> **TASK DETAILS**
Which lines of the entries hold the string "simulations"? Copy each one.

Excerpts from a dataset
-- -- --

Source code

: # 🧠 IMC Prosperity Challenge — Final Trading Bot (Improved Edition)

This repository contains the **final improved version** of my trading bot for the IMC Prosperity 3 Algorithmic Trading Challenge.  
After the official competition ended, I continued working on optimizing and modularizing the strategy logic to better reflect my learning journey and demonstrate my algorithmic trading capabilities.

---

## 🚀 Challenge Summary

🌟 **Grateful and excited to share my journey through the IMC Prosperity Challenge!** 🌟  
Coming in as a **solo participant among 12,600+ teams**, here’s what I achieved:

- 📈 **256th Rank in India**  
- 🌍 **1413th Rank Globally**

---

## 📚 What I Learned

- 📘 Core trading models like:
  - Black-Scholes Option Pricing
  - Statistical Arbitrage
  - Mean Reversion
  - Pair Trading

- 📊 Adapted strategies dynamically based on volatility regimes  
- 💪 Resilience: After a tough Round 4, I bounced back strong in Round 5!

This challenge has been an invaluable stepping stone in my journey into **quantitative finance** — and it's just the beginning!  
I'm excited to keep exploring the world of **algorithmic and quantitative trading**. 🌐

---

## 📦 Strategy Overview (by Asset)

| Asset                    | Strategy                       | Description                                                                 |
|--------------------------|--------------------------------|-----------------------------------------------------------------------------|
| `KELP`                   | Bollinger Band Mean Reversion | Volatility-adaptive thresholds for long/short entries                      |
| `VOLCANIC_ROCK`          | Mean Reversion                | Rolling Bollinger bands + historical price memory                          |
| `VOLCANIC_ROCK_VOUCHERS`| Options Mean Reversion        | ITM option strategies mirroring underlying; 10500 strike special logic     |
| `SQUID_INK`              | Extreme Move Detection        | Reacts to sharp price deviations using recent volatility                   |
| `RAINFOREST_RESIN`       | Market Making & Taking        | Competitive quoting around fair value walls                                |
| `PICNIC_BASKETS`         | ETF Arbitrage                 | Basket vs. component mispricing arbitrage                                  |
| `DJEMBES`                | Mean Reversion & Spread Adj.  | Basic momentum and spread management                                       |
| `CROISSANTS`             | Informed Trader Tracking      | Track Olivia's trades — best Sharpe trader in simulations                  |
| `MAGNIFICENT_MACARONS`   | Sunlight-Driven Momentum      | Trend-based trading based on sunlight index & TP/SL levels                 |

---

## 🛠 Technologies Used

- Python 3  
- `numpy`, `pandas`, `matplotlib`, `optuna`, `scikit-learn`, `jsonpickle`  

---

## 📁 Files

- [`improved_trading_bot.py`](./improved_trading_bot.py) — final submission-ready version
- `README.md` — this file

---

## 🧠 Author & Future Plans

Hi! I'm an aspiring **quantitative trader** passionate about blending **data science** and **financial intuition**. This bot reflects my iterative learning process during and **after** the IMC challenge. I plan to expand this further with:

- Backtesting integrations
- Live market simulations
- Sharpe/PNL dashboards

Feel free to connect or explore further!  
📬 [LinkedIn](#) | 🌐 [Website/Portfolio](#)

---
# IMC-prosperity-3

-- -- --

> **REPLY**
| `CROISSANTS`             | Informed Trader Tracking      | Track Olivia's trades — best Sharpe trader in simulations                  |
- Live market simulations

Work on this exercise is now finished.